## WORK TO BE COMPLETED
From the records that follow, give the number of lines that include the word "prior", with no further words.

## MATERIAL PROVIDED
Content starts

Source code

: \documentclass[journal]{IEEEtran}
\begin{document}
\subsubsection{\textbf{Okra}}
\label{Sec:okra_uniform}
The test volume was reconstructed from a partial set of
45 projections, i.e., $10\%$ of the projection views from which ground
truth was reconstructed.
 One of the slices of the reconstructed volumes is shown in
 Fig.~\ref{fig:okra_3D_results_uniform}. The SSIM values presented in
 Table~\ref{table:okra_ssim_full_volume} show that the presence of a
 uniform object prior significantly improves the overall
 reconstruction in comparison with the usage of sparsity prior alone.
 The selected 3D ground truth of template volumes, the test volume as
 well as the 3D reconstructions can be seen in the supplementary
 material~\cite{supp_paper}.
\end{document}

Content ends
Content starts

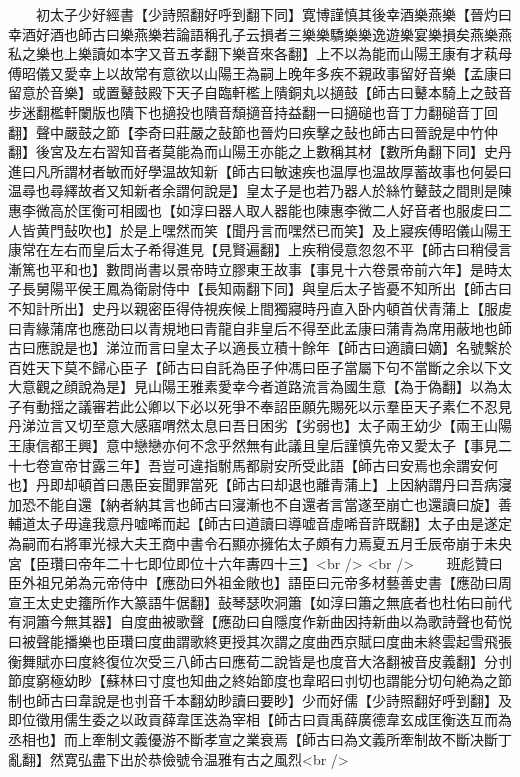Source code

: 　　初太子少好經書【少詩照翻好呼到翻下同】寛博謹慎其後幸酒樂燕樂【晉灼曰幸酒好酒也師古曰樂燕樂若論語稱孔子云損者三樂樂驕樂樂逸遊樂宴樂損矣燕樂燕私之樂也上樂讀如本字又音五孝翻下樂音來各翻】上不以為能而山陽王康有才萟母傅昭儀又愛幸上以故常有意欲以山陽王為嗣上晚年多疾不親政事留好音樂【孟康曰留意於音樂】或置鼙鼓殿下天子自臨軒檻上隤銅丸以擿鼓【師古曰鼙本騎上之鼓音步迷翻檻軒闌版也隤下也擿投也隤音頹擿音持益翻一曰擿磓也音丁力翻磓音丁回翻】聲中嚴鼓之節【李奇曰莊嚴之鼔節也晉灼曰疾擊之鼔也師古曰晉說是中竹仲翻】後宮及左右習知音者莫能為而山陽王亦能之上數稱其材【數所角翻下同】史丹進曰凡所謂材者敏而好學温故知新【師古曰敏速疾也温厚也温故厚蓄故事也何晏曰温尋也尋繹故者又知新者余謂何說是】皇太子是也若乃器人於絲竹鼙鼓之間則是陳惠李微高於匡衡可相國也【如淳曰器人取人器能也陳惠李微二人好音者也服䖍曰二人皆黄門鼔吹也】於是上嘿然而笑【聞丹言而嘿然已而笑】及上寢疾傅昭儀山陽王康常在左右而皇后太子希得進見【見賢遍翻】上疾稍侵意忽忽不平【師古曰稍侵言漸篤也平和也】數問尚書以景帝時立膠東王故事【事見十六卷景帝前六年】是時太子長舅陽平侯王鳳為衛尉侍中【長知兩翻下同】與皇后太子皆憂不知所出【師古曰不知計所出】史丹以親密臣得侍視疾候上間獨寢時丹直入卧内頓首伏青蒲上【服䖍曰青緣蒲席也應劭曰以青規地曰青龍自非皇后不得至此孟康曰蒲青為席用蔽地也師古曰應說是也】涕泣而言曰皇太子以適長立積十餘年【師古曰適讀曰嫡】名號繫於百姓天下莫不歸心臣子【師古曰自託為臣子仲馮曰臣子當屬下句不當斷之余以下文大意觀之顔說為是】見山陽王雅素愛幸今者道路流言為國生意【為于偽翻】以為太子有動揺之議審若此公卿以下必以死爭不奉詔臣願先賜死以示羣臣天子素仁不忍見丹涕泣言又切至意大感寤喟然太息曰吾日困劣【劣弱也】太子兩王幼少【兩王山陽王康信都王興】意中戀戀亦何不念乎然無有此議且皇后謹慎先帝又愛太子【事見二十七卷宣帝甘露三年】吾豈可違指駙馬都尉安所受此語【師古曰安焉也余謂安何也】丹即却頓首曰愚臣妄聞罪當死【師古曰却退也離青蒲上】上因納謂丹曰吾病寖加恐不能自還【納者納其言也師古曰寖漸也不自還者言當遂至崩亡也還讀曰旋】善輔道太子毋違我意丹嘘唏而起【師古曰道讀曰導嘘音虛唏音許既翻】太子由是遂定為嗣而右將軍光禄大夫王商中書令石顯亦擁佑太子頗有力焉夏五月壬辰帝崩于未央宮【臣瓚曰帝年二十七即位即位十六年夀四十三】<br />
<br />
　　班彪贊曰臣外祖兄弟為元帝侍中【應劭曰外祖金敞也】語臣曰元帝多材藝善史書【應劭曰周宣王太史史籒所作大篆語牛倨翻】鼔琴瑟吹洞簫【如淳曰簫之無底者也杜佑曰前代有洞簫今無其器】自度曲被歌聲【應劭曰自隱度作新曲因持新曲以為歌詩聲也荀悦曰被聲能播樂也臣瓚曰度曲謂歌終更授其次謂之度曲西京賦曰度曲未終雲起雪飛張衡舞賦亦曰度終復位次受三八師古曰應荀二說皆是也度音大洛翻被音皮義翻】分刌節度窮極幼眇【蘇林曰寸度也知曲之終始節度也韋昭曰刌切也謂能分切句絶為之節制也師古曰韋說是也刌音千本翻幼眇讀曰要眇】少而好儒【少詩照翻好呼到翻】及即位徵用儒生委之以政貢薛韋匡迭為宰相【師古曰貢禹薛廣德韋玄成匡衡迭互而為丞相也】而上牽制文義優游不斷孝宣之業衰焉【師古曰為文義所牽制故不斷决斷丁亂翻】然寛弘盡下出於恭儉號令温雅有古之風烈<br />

Content ends

## OUTPUT FOR THIS EXERCISE
2